(Source information)

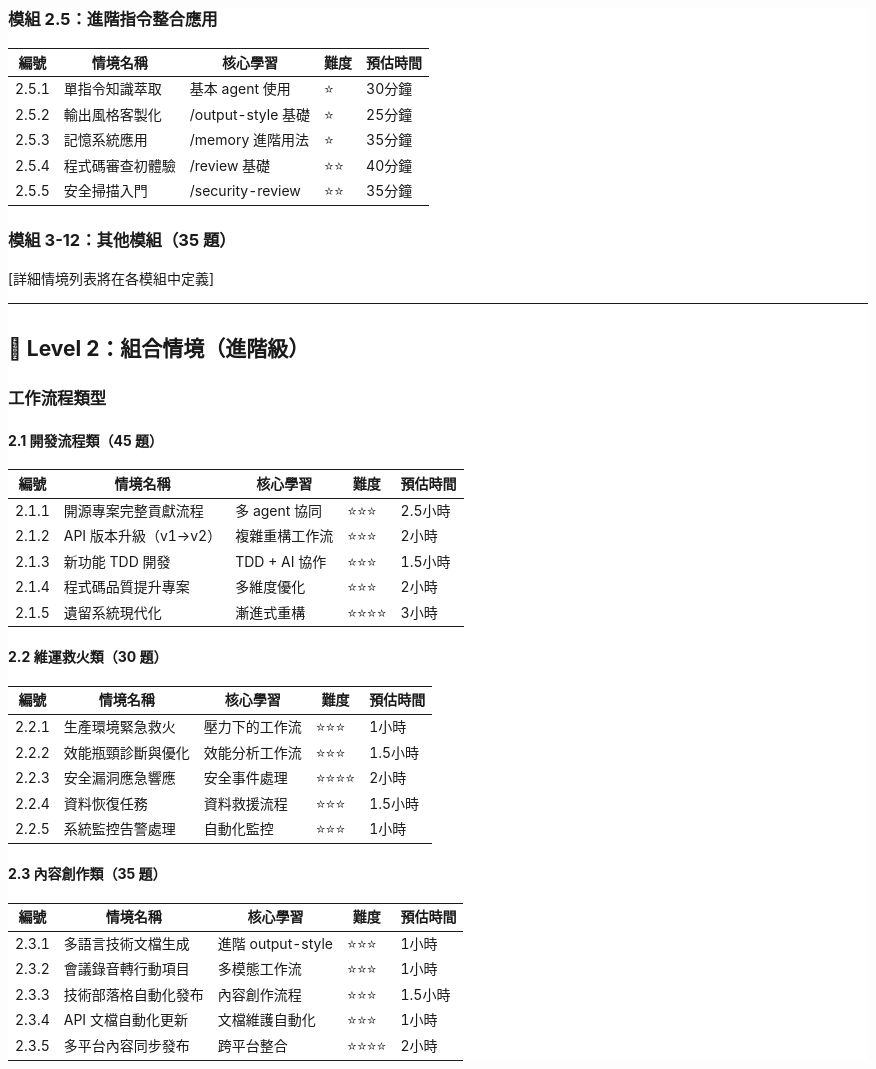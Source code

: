 ### 模組 2.5：進階指令整合應用
| 編號 | 情境名稱 | 核心學習 | 難度 | 預估時間 |
|------|---------|---------|------|---------|
| 2.5.1 | 單指令知識萃取 | 基本 agent 使用 | ⭐ | 30分鐘 |
| 2.5.2 | 輸出風格客製化 | /output-style 基礎 | ⭐ | 25分鐘 |
| 2.5.3 | 記憶系統應用 | /memory 進階用法 | ⭐ | 35分鐘 |
| 2.5.4 | 程式碼審查初體驗 | /review 基礎 | ⭐⭐ | 40分鐘 |
| 2.5.5 | 安全掃描入門 | /security-review | ⭐⭐ | 35分鐘 |

### 模組 3-12：其他模組（35 題）
[詳細情境列表將在各模組中定義]

---

## 🚀 Level 2：組合情境（進階級）

### 工作流程類型

#### 2.1 開發流程類（45 題）
| 編號 | 情境名稱 | 核心學習 | 難度 | 預估時間 |
|------|---------|---------|------|---------|
| 2.1.1 | 開源專案完整貢獻流程 | 多 agent 協同 | ⭐⭐⭐ | 2.5小時 |
| 2.1.2 | API 版本升級（v1→v2） | 複雜重構工作流 | ⭐⭐⭐ | 2小時 |
| 2.1.3 | 新功能 TDD 開發 | TDD + AI 協作 | ⭐⭐⭐ | 1.5小時 |
| 2.1.4 | 程式碼品質提升專案 | 多維度優化 | ⭐⭐⭐ | 2小時 |
| 2.1.5 | 遺留系統現代化 | 漸進式重構 | ⭐⭐⭐⭐ | 3小時 |

#### 2.2 維運救火類（30 題）
| 編號 | 情境名稱 | 核心學習 | 難度 | 預估時間 |
|------|---------|---------|------|---------|
| 2.2.1 | 生產環境緊急救火 | 壓力下的工作流 | ⭐⭐⭐ | 1小時 |
| 2.2.2 | 效能瓶頸診斷與優化 | 效能分析工作流 | ⭐⭐⭐ | 1.5小時 |
| 2.2.3 | 安全漏洞應急響應 | 安全事件處理 | ⭐⭐⭐⭐ | 2小時 |
| 2.2.4 | 資料恢復任務 | 資料救援流程 | ⭐⭐⭐ | 1.5小時 |
| 2.2.5 | 系統監控告警處理 | 自動化監控 | ⭐⭐⭐ | 1小時 |

#### 2.3 內容創作類（35 題）
| 編號 | 情境名稱 | 核心學習 | 難度 | 預估時間 |
|------|---------|---------|------|---------|
| 2.3.1 | 多語言技術文檔生成 | 進階 output-style | ⭐⭐⭐ | 1小時 |
| 2.3.2 | 會議錄音轉行動項目 | 多模態工作流 | ⭐⭐⭐ | 1小時 |
| 2.3.3 | 技術部落格自動化發布 | 內容創作流程 | ⭐⭐⭐ | 1.5小時 |
| 2.3.4 | API 文檔自動化更新 | 文檔維護自動化 | ⭐⭐⭐ | 1小時 |
| 2.3.5 | 多平台內容同步發布 | 跨平台整合 | ⭐⭐⭐⭐ | 2小時 |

(End Source information)

Assigned task »
Which lines of the data above contain the string "review"? Copy each of them.

Written answer »
| 2.5.4 | 程式碼審查初體驗 | /review 基礎 | ⭐⭐ | 40分鐘 |
| 2.5.5 | 安全掃描入門 | /security-review | ⭐⭐ | 35分鐘 |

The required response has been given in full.